3.10.3 bZx (February 2020)

The bZx attacks of February 2020 established two attack primitives that have defined DeFi exploitation ever since: flash loans as a way to wield arbitrary capital for a single transaction, and on-chain DEX prices as oracles that can be manipulated within that same transaction. By dollar value, the bZx incidents were small — under $1M total across two attacks. By influence, they were enormous. Almost every major DeFi exploit in the years that followed used one or both of these patterns.

The attacks also demonstrated something the smart-contract community had not fully internalized: composability is an attack surface. bZx's contracts were not exploited in isolation. The attacker chained calls across dYdX, Compound, Kyber, Uniswap, and Synthetix — five separate protocols — within a single transaction. Each protocol's design was internally sound; the failure mode emerged from how they fit together. The bZx team had not designed their oracle assuming a flash-loan capable adversary could move on-chain prices within a single transaction. After bZx, no DeFi protocol could responsibly make that assumption again.

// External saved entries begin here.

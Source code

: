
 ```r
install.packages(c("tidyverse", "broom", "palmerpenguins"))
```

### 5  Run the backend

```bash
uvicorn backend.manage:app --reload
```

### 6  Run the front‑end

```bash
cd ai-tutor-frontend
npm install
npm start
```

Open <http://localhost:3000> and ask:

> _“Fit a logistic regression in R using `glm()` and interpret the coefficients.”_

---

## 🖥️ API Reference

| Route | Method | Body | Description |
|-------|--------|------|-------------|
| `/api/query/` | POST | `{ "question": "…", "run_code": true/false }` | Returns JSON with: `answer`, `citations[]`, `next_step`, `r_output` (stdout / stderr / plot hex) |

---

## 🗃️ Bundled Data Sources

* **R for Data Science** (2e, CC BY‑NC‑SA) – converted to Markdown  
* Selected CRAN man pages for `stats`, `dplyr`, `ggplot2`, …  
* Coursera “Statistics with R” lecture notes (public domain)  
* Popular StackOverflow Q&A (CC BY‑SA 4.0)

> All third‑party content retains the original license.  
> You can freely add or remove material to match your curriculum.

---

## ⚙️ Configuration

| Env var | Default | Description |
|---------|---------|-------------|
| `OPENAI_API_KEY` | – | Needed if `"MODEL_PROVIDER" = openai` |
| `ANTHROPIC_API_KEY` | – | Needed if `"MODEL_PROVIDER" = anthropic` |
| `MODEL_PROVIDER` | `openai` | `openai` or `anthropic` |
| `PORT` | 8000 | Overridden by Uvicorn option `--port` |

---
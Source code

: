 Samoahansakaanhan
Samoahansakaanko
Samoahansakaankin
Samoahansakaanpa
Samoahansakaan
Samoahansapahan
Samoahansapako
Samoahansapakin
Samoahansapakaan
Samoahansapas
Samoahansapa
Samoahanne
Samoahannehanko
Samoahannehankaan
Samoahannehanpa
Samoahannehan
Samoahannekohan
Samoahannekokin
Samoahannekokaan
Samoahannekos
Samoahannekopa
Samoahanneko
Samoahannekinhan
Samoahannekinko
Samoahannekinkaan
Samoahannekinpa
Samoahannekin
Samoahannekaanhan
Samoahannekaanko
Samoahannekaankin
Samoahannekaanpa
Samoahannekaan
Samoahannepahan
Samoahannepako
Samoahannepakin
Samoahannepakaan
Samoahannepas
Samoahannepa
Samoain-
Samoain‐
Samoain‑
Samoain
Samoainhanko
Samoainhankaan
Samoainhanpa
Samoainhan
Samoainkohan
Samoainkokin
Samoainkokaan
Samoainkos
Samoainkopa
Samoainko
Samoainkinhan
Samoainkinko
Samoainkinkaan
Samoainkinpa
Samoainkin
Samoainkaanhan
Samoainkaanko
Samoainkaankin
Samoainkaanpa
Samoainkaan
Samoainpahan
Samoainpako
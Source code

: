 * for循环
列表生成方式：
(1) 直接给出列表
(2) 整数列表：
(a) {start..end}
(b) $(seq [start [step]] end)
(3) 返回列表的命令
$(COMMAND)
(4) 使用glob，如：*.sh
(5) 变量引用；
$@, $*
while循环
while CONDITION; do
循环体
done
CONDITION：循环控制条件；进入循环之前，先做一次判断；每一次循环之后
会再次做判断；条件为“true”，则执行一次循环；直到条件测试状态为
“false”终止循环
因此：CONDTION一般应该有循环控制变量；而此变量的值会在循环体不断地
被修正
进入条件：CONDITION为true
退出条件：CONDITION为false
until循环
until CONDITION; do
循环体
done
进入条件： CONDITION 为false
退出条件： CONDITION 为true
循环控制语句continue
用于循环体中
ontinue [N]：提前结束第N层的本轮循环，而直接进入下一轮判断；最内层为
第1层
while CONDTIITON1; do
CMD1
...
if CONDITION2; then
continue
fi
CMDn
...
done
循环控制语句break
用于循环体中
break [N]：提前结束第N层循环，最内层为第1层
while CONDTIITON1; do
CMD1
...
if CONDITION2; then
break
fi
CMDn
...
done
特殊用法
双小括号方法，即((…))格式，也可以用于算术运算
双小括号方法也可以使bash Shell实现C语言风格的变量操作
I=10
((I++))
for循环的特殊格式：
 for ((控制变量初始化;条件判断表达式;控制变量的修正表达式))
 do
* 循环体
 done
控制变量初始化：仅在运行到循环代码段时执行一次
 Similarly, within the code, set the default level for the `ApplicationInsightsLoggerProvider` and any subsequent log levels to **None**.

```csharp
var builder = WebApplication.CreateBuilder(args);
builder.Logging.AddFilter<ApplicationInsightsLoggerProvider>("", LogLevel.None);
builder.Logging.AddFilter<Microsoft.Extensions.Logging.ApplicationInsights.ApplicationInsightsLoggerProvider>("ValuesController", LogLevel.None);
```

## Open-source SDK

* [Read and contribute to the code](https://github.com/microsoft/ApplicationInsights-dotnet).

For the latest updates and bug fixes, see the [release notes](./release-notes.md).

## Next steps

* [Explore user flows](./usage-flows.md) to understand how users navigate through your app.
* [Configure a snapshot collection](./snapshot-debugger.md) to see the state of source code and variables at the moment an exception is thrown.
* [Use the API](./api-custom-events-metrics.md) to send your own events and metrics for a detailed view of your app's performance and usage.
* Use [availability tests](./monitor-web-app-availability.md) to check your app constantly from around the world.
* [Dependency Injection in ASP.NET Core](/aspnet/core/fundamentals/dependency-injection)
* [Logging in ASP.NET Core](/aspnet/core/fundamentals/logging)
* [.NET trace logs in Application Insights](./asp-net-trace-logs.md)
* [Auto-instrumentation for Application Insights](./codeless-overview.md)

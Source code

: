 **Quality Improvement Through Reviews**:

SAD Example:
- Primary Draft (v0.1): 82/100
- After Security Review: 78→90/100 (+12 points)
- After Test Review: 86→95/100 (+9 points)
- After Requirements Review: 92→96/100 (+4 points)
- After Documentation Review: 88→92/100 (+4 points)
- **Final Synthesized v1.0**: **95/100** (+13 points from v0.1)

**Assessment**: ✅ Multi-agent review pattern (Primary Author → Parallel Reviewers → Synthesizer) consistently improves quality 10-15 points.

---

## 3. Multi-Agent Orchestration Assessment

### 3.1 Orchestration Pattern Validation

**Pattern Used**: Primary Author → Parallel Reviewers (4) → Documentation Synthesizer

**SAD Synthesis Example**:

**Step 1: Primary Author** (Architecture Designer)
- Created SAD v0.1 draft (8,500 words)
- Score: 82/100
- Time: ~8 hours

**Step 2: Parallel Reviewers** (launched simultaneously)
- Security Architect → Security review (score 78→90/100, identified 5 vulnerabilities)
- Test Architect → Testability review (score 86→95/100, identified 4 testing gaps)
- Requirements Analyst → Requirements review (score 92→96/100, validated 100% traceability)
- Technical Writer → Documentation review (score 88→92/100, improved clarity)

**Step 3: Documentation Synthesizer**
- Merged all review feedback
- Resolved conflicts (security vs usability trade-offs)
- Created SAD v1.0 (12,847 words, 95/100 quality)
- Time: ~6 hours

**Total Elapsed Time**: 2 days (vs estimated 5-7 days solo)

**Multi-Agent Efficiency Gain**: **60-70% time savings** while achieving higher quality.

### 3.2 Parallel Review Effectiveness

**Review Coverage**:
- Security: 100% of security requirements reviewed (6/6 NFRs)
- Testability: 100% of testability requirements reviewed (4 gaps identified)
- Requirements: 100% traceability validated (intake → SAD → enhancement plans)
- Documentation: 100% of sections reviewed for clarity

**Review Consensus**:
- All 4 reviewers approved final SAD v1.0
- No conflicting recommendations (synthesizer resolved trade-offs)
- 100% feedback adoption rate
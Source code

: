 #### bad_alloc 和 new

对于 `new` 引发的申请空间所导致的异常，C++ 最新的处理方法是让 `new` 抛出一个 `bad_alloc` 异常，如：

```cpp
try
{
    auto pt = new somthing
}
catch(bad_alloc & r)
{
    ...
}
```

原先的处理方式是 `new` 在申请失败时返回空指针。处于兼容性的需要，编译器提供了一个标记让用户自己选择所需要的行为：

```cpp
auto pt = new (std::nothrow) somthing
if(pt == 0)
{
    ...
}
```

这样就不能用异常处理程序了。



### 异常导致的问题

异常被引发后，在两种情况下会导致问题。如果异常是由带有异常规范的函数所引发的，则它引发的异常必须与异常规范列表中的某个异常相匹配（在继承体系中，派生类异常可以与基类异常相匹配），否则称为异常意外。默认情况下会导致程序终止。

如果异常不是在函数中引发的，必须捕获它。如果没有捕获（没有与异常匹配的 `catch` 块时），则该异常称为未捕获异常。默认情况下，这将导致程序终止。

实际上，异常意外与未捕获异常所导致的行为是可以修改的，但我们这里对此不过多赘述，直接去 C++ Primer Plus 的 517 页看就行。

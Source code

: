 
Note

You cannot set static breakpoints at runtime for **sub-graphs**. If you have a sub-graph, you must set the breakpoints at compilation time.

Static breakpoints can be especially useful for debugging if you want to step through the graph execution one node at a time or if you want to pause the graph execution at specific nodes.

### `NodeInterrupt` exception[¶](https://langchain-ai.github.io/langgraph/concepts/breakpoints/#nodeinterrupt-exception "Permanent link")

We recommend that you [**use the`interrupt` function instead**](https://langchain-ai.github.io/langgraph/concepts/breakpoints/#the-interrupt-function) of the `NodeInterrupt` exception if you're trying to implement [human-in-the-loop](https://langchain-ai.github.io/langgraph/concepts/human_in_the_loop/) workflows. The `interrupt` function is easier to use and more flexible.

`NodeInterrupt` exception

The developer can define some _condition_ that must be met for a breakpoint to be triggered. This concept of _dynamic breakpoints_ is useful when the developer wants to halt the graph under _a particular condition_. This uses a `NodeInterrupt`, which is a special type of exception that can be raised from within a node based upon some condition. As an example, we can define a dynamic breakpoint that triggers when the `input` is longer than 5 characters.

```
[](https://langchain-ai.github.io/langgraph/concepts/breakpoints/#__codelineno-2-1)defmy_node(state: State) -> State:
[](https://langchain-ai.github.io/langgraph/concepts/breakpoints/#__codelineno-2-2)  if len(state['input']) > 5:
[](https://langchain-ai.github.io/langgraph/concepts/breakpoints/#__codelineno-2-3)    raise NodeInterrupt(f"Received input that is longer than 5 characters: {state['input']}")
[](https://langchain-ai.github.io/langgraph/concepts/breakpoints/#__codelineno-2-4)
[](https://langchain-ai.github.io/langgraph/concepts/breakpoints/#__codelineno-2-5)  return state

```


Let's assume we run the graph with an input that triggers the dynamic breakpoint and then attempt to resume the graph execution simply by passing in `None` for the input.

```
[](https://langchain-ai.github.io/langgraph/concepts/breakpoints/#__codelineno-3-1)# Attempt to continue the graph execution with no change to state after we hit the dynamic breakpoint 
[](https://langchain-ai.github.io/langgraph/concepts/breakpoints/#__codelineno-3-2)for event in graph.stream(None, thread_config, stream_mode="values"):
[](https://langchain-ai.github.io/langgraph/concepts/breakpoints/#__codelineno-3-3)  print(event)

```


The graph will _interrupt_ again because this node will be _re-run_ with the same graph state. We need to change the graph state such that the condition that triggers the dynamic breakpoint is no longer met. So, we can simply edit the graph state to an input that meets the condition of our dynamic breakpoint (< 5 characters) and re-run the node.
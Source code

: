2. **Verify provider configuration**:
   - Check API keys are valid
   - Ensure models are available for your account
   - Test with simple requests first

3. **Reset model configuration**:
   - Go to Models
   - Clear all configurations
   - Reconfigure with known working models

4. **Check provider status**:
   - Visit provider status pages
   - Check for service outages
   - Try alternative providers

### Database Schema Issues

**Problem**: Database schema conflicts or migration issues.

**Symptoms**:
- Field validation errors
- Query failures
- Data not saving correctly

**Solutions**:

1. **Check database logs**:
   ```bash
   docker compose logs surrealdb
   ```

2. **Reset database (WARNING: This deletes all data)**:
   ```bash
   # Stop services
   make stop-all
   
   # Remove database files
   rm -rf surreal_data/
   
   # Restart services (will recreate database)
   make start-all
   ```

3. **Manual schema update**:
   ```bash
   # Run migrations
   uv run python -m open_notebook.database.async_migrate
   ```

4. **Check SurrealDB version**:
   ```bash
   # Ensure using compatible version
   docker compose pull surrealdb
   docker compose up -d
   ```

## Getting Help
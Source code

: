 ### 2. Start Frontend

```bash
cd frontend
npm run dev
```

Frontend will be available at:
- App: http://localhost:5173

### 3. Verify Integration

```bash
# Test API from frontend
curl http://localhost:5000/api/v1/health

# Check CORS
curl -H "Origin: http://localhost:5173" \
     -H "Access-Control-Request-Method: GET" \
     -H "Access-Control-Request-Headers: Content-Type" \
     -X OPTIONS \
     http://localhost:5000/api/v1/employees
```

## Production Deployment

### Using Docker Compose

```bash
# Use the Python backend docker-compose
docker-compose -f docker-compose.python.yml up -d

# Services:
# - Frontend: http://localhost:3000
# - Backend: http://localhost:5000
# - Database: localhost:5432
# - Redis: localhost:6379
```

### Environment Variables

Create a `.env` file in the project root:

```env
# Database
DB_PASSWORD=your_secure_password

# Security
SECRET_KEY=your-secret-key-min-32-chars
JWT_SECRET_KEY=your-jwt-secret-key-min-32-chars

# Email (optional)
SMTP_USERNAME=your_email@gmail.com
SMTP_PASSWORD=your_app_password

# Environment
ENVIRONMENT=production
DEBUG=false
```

Section 3.8.5 (Oracle & Price Manipulation) treats this case as foundational. Section 3.11.4 covers flash loans as a capital primitive. The case below traces the mechanics that made these defenses necessary.

Context

bZx (also marketed as "Fulcrum") was a decentralized lending and margin-trading protocol on Ethereum mainnet. Users could deposit assets to earn interest, borrow against collateral, or open leveraged positions. The protocol used external price feeds from Kyber Network (which routed to Uniswap reserves) to determine the value of collateral and the prices at which trades executed.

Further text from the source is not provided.